More from the a-holes who are playing with prices:
At a meeting of energy ministers in Japan over the weekend, a senior official at China's top economic policymaking body said the surge in crude prices should not be attributed to rising demand from developing countries such as China and India. Rather, Zhang Guobao, vice chairman of China's National Development and Reform Commission, blamed the high oil prices on speculators.

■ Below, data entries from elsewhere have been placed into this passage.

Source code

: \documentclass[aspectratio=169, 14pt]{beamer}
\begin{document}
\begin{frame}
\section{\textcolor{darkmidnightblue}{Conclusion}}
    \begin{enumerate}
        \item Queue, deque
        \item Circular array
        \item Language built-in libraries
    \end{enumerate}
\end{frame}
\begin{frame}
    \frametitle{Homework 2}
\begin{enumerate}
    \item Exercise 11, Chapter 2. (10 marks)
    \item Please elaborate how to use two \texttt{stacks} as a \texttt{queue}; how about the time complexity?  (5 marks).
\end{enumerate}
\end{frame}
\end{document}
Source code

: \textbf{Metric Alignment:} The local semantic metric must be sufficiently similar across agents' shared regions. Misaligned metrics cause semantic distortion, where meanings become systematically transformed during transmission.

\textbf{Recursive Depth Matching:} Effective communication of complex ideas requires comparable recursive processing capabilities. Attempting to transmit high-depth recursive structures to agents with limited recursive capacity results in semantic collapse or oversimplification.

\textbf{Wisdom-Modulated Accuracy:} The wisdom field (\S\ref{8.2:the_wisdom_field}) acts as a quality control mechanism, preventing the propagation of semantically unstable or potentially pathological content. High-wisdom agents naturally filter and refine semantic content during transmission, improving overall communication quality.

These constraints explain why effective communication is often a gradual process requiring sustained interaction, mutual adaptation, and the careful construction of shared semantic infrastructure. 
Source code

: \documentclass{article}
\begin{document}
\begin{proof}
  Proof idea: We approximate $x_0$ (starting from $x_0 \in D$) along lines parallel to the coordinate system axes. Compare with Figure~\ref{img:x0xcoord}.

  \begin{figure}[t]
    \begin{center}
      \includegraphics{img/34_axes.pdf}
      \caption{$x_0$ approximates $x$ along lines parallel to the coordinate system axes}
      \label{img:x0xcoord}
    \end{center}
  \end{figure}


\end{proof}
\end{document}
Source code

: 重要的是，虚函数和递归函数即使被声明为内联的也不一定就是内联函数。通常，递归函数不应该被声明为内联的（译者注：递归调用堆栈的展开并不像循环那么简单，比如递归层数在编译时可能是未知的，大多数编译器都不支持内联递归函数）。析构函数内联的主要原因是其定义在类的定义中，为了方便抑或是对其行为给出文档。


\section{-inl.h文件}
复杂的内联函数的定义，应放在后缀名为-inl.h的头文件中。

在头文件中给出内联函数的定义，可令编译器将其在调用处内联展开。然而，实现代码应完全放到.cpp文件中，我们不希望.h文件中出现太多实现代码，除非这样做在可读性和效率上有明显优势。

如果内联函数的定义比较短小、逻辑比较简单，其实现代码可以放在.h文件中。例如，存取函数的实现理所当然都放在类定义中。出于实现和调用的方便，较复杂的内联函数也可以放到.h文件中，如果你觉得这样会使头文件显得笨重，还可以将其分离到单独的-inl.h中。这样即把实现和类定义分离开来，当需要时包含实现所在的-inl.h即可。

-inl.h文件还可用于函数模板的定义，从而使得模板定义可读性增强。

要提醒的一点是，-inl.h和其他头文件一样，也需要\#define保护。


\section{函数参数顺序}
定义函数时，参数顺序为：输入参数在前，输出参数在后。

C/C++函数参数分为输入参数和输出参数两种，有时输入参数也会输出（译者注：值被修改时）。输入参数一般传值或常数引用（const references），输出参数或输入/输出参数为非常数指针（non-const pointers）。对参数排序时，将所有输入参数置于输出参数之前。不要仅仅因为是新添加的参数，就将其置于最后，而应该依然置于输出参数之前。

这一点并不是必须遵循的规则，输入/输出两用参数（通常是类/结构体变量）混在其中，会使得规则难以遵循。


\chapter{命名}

Which is exactly what our a-holes are doing:
In a pair of lengthy and sometimes testy closed-door sessions in the Senate last week, executives from Goldman Sachs and Morgan Stanley, two of Wall Street's largest investment banks, made the case that their multibillion-dollar investments in energy contracts have not led to higher oil prices. Rather, they told Democratic staff members of the Energy and Natural Resources Committee that the trades allow international markets to operate efficiently and that the run-up in oil prices results not from speculation but from actual imbalances of supply and demand.
But the executives were met with skepticism and occasional hostility. "Spare us your lecture about supply and demand," one of the Democratic aides said, abruptly cutting off one of the executives, according to a staff member in the room.
Another aide at the meetings warned the executives that no matter what arguments they muster, it would be hard to prevent Congress from acting. Referring to a vote earlier this year to impose new mileage standards on automobile makers, the aide said, "At 90 bucks a barrel, Congress rolled the autos for the first time in 30 years -- is it too much to think that Congress will impose more restrictions on you if oil goes to $150 dollars a barrel?"
Guess who's to blame.
3 comments:
First, it's whom shall we blame.
Second, are you saying it's Congress's regulations that are pushing prices higher? Or that the speculators are in fact to blame?
Sorry for the confusion. I don't doubt that speculators move prices, but more fundamentally nobody plays with prices like government. When in doubt, blame government. It's an ongoing theme with this blog, as it was for Adam Smith. For instance, on famine he said: "famine has never arisen from any other cause but the violence of government attempting, by improper means, to remedy the inconveniences of a dearth."
To elaborate, speculators who keep betting on higher prices eventually get burned when price returns to fundamental value. Beaurocrats do not, since it's not their money.